We were expecting an ObjectId to consume ~12bytes of memory (+ some overhead), but in reality this consumes 128 bytes per ObjectId (96 bytes for just the Buffer).
I opened an issue with the NodeJS Performance team but this appears to be working as designed: https://github.com/nodejs/performance/issues/173
Storing a string in Node/V8 is much more memory efficient since it's a primitive. A 24 character hex string only consumes 40 bytes of memory, AND it's much faster to serialize/deserialize.
Memory Usage
With this change, retained memory usage is reduced by ~45% (ObjectId size decreases from 128 bytes to 72 bytes) ** and young memory allocation is reduced by ~57% during deserialization. Currently, the hex string (40 bytes) already needs to be allocated in memory as ESON, then deserialized into BSON (which allocates 96 bytes for the buffer), then the string needs to be garbage collected.
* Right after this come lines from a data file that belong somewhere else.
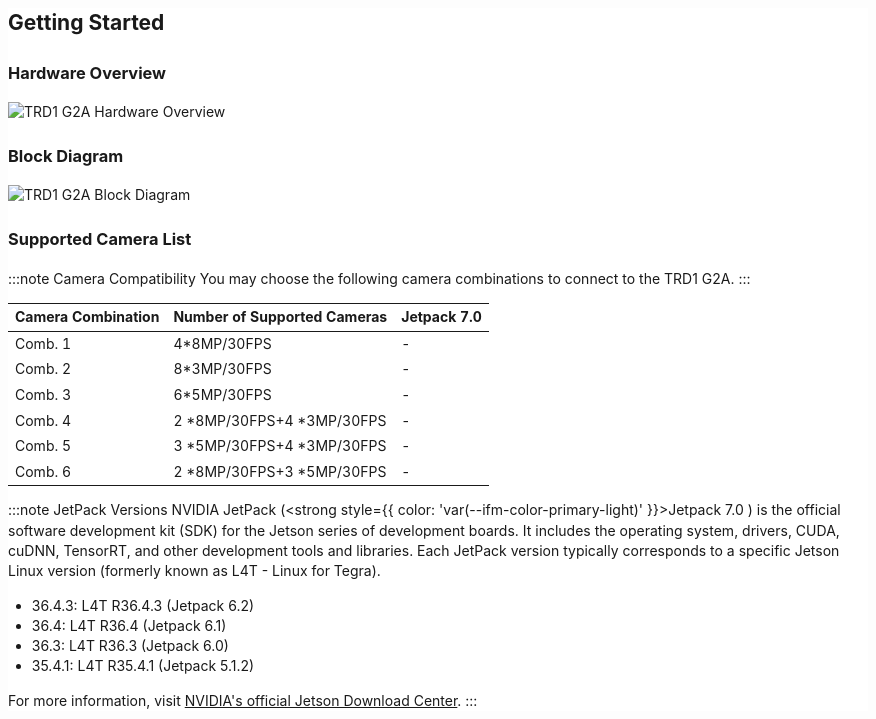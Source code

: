 ## Getting Started



### Hardware Overview

<div style={{textAlign: 'center', marginBottom: '2rem'}}>
    <img src="https://raw.githubusercontent.com/1214658495/myWikiFiles/main/2_3_NVIDIA_Jetson_AGX_Thor/TRD1_G2A_Hardware_Overview.png" alt="TRD1 G2A Hardware Overview" style={{maxWidth: '80%', height: 'auto'}} />
</div>



### Block Diagram



<div style={{textAlign: 'center', marginBottom: '2rem'}}>
    <img src="https://raw.githubusercontent.com/1214658495/myWikiFiles/main/2_3_NVIDIA_Jetson_AGX_Thor/TRD1_G2A_Block_Diagram.png" alt="TRD1 G2A Block Diagram" style={{maxWidth: '80%', height: 'auto'}} />
</div>

### Supported Camera List

:::note Camera Compatibility
You may choose the following camera combinations to connect to the TRD1  G2A. 
:::

| Camera Combination  | Number of Supported Cameras  | Jetpack 7.0 |
|--------|-------------|---------------|
| Comb. 1 | 4*8MP/30FPS | - |
| Comb. 2 | 8*3MP/30FPS | - |
| Comb. 3 | 6*5MP/30FPS | - |
| Comb. 4 | 2 *8MP/30FPS+4 *3MP/30FPS | - |
| Comb. 5 | 3 *5MP/30FPS+4 *3MP/30FPS | - |
| Comb. 6 | 2 *8MP/30FPS+3 *5MP/30FPS | - |

:::note JetPack Versions
NVIDIA JetPack (<strong style={{ color: 'var(--ifm-color-primary-light)' }}>Jetpack 7.0</strong> ) is the official software development kit (SDK) for the Jetson series of development boards. It includes the operating system, drivers, CUDA, cuDNN, TensorRT, and other development tools and libraries. Each JetPack version typically corresponds to a specific Jetson Linux version (formerly known as L4T - Linux for Tegra). 
- 36.4.3: L4T R36.4.3 (Jetpack 6.2)
- 36.4: L4T R36.4 (Jetpack 6.1)
- 36.3: L4T R36.3 (Jetpack 6.0)
- 35.4.1: L4T R35.4.1 (Jetpack 5.1.2)

For more information, visit [NVIDIA's official Jetson Download Center](https://developer.nvidia.com/embedded/jetpack-archive).
:::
Since V8 uses string interning pool the string does not need to be reallocated if we persist it in the ObjectId.
By reducing the amount of memory that needs to be allocated we are further improving performance since garbage collection is quite expensive.
Performance Tests
I made the change to persist ObjectId as string in memory, and we only need to use Buffer to generate a new pk. Tested on M1 MacBook Pro
Operation | ObjectId (ops/sec) | ObjectId STRING (ops/sec) | Relative Improvement (%) |
---|---|---|---|
new ObjectId() | 10,662,177 | 5,842,941 | -45.18% |
new ObjectId(string) | 5,316,351 | 11,913,614 | 118.00% |
deserialize | 3,630,156 | 11,401,144 | 214.06% |
serialize | 11,498,443 | 82,022,643 | 613.54% |
toHexString | 11,314,960 | 81,086,841 | 616.57% |
equals | 39,653,912 | 44,413,312 | 11.99% |
new ObjectId() does appear to be slower at first glance because it still uses Buffer to generate an ObjectId then it has to convert the buffer to hex string, but once you consider most paths will have to serialize that ObjectId after creating a new PK then it still comes out marginally faster.
Operation | ObjectId (ops/sec) | ObjectId STRING (ops/sec) | Relative Improvement (%) |
---|---|---|---|
new ObjectId() + serialize | 5,785,814 | 5,900,631 | 2% |
Example
Lets say we have a MongoDB collection with some user documents like this that points to another document.
{ _id: ObjectId, name: string, addressId: ObjectId }
Let's say we want to grab a bunch of the documents. 1 million in this example. Lets project to just the ObjectIds so other types don't skew our numbers
const docs = await collection.find({}, { limit: 1000000, projection: { _id: 1, addressId: 1 } }).toArray() // lets grab 1 million documents
BEFORE: 471 MB used
AFTER: 262MB used
Use Case
The above example was a little contrived, but we do have use cases where we will pull in large numbers of documents into memory to build Directed Acyclic Graphs, where each document represents an edge in the graph (this is particularly needed since MongoDB $graphLookup is quite limited).
This could also occur frequently on a server where many users are requesting small batches of documents.
User Impact
- I believe this issue is greatly effecting all users of MongoDB in JS environments (NodeJS/browser) regardless of use case, just to different extents. By making this change I believe we would improve performance and reduce memory usage for all users.
Acceptance Criteria
Implementation Requirements
- ObjectId class should only persist hex string representation of ObjectId
- ObjectId class API should not have any breaking changes
- All currently ObjectId functionality should behave as it does today
- Performance for most use cases must not degrade
- cacheHexString property to be deprecated
- Optional: Add cacheBuffer option to cache buffer
Testing Requirements
- unit tests
- perf tests
Documentation Requirements
- DOCSP ticket, API docs, etc
Follow Up Requirements
- additional tickets to file, required releases, etc